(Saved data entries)

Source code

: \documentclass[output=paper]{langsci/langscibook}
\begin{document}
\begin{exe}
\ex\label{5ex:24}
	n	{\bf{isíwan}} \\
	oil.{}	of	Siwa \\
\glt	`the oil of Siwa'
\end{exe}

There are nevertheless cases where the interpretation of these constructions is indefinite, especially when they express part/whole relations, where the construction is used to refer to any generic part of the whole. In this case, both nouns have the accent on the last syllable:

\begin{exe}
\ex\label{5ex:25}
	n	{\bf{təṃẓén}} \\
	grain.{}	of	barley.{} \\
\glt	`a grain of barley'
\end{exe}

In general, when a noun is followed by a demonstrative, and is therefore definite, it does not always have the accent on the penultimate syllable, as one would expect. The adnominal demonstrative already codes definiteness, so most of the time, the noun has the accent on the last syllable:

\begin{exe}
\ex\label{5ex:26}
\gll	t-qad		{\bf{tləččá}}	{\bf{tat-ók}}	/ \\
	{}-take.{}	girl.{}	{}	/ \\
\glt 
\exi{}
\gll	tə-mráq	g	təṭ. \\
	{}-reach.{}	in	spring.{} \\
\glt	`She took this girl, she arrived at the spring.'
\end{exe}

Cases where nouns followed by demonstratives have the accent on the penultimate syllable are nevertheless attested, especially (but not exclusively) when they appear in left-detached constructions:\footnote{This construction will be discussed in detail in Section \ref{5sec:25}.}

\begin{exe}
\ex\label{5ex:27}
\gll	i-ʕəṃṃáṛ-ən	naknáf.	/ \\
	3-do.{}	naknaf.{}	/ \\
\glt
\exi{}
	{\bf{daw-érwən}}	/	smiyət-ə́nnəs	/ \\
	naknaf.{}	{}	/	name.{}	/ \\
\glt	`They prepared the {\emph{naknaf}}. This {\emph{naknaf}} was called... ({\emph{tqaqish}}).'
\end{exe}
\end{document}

* * *

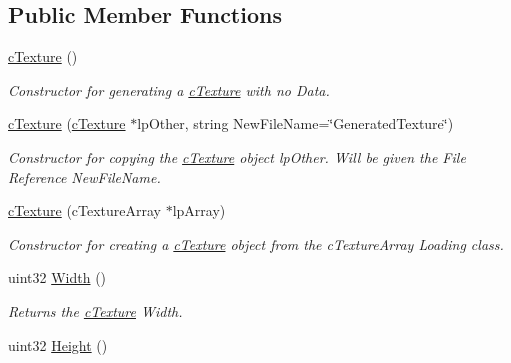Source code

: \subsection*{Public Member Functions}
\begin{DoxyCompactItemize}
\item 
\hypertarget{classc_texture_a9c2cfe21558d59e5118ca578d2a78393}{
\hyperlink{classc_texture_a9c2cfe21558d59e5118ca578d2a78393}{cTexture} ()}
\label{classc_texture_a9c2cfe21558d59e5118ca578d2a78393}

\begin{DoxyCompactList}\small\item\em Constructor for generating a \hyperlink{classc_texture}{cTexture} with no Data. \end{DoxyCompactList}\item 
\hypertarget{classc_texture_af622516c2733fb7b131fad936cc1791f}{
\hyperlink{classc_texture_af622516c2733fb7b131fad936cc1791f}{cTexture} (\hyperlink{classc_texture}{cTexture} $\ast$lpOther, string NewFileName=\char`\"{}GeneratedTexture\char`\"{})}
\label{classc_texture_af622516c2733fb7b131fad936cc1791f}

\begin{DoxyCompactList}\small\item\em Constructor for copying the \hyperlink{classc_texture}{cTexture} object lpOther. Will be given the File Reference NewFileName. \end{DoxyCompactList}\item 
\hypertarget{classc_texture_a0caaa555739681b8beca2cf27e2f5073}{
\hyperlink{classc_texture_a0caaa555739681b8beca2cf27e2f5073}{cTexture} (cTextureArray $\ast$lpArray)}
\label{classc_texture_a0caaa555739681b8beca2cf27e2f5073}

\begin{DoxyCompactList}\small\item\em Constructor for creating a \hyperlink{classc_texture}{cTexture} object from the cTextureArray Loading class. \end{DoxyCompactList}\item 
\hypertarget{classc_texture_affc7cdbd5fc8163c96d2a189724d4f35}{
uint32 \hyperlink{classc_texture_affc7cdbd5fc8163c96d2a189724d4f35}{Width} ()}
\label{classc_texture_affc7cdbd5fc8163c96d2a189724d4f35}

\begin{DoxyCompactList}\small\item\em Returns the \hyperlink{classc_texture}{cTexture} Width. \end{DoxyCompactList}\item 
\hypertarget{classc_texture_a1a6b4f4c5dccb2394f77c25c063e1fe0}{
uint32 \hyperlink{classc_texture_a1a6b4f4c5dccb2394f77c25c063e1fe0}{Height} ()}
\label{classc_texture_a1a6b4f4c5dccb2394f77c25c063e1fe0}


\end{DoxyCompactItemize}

* * *

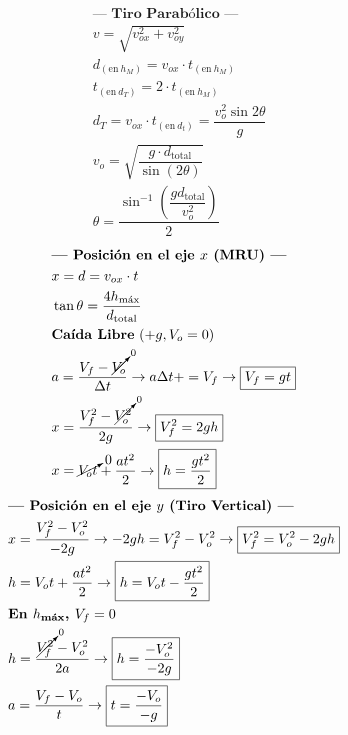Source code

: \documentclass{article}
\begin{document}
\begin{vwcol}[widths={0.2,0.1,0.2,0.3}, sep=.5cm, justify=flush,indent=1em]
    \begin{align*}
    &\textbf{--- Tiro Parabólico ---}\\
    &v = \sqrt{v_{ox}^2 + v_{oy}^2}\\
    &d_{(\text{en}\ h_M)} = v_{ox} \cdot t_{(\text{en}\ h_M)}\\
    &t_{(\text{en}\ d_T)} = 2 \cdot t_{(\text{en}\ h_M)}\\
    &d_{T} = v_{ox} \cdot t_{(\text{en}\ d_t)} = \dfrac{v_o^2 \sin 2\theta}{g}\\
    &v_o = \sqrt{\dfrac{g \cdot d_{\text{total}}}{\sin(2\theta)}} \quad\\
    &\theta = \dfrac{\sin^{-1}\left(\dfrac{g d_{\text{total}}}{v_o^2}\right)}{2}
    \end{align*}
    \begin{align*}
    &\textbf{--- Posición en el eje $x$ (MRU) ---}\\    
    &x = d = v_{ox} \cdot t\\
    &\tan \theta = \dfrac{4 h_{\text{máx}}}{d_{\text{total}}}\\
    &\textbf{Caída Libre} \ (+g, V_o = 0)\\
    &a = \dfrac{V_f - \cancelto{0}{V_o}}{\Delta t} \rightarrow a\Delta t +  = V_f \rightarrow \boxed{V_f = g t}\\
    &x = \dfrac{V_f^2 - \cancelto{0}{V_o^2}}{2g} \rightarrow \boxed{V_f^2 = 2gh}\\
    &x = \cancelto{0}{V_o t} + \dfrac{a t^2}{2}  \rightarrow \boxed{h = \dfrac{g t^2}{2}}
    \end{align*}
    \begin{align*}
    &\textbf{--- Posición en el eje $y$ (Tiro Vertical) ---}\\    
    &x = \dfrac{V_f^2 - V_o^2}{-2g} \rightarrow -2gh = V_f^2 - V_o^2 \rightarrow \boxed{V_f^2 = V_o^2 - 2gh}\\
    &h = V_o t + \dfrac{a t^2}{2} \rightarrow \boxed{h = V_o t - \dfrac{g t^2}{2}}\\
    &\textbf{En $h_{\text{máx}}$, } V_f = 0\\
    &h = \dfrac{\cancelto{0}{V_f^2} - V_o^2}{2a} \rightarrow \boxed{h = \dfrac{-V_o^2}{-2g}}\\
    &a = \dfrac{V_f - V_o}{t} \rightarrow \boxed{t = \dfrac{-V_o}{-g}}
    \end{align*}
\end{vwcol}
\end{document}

:: WHAT YOU SHOULD DO ::
Among the records above, find each line containing the string "especially" and copy it.

:: RESULT ::
There are nevertheless cases where the interpretation of these constructions is indefinite, especially when they express part/whole relations, where the construction is used to refer to any generic part of the whole. In this case, both nouns have the accent on the last syllable:
Cases where nouns followed by demonstratives have the accent on the penultimate syllable are nevertheless attested, especially (but not exclusively) when they appear in left-detached constructions:\footnote{This construction will be discussed in detail in Section \ref{5sec:25}.}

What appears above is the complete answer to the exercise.